**What the exercise asks:**
Locate each line with the string "removed" in the listing below and copy it.

**The data:**
+--

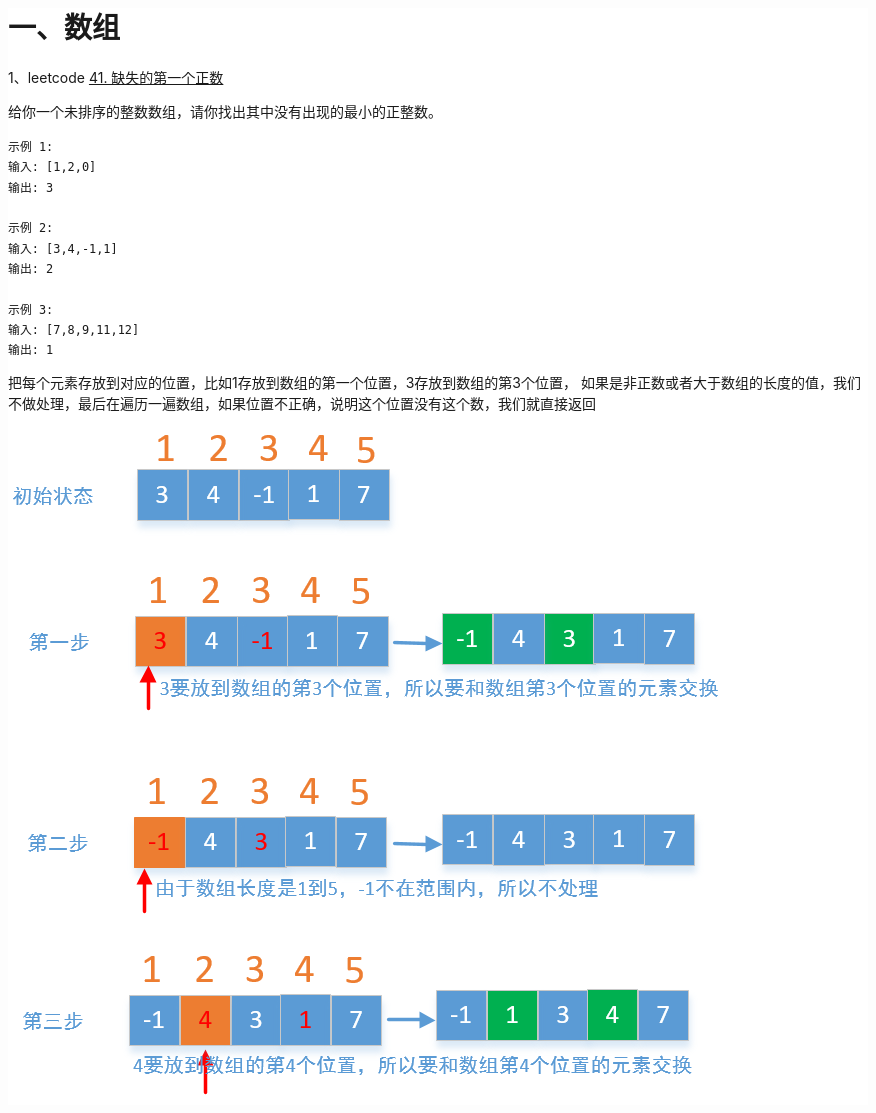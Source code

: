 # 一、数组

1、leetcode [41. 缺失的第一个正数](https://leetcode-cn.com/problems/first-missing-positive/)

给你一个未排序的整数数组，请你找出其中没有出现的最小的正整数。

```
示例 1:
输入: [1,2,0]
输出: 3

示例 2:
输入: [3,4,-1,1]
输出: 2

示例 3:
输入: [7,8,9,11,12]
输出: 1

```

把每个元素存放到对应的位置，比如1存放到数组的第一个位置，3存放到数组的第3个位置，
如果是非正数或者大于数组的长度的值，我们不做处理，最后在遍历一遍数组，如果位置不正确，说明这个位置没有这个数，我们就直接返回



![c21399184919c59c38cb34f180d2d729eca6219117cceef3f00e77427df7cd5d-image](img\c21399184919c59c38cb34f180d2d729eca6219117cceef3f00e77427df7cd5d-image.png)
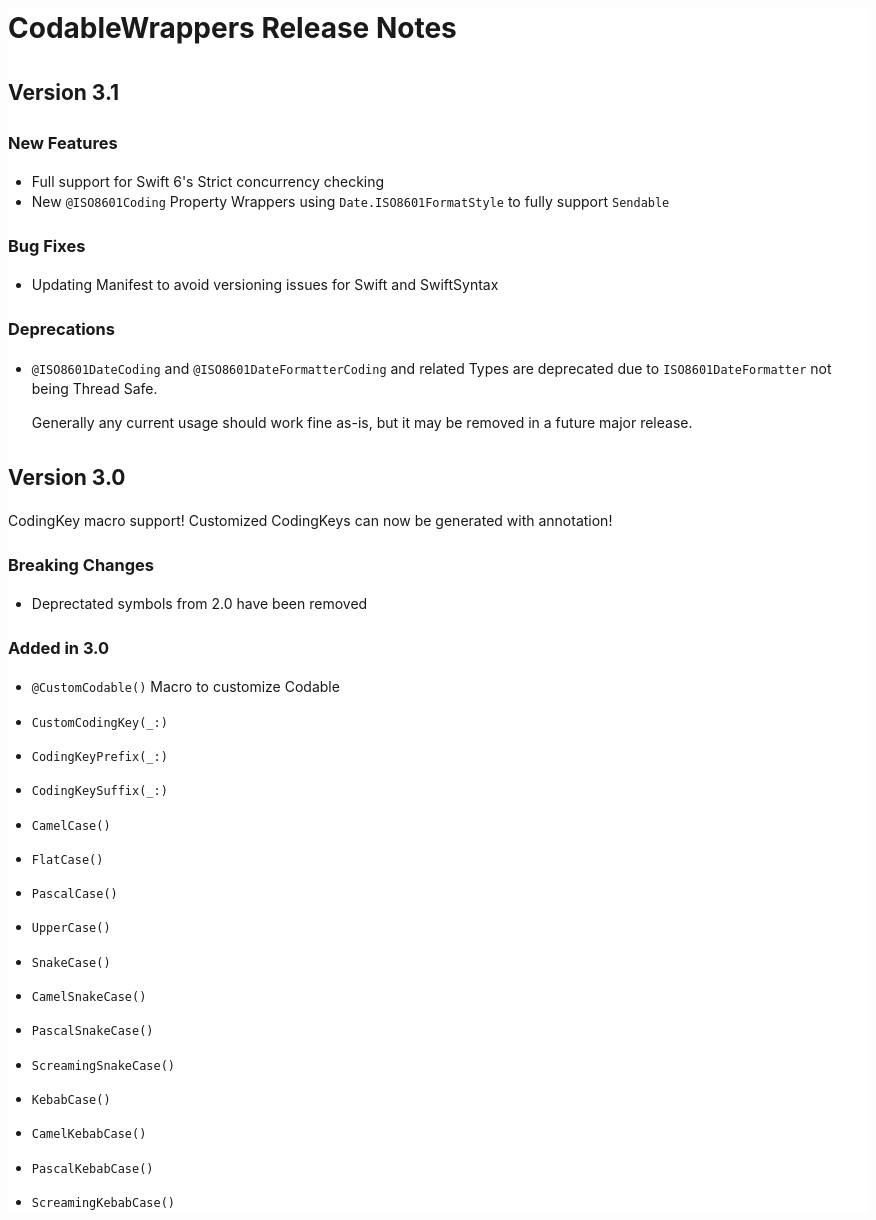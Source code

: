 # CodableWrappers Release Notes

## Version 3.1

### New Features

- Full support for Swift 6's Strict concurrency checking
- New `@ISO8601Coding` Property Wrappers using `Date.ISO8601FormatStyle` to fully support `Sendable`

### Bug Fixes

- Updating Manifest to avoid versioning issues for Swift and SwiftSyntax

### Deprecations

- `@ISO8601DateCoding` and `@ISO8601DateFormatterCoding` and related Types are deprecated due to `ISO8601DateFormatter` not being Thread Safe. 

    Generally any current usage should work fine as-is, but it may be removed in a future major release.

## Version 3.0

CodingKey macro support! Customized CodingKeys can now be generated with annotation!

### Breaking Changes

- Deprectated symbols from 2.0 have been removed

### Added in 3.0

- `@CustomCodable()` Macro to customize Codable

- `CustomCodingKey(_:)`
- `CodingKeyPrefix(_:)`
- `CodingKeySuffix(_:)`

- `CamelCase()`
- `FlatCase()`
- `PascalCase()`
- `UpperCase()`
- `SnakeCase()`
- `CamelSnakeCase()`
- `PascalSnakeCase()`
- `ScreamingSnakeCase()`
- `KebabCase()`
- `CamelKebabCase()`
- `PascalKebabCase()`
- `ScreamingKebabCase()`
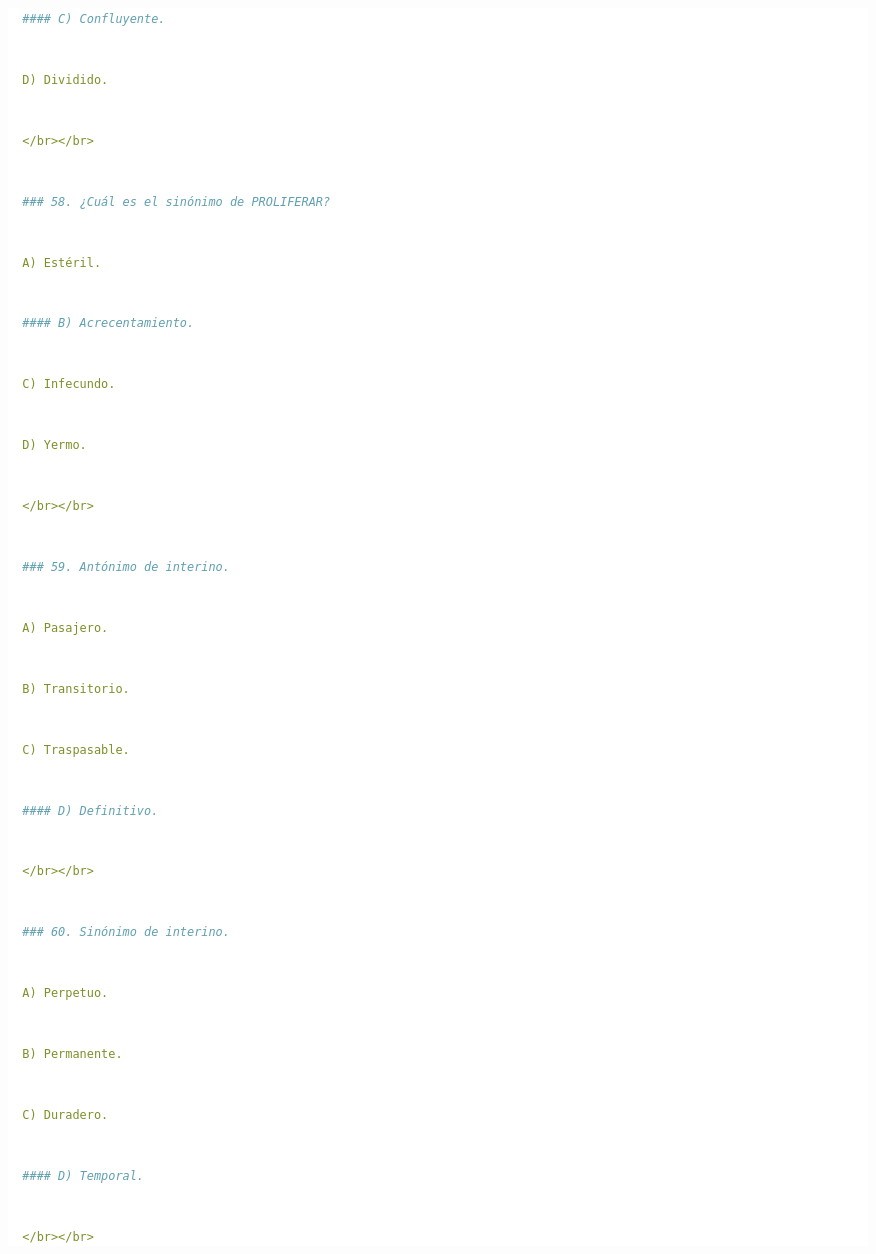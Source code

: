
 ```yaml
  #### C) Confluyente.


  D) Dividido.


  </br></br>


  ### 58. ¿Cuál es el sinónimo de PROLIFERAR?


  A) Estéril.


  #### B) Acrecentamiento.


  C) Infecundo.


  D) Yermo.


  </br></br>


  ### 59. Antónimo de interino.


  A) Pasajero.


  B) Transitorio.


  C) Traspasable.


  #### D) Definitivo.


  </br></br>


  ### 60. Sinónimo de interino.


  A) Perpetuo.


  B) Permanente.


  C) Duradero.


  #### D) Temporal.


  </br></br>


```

+--

**Reply:**
    Generally any current usage should work fine as-is, but it may be removed in a future major release.
- Deprectated symbols from 2.0 have been removed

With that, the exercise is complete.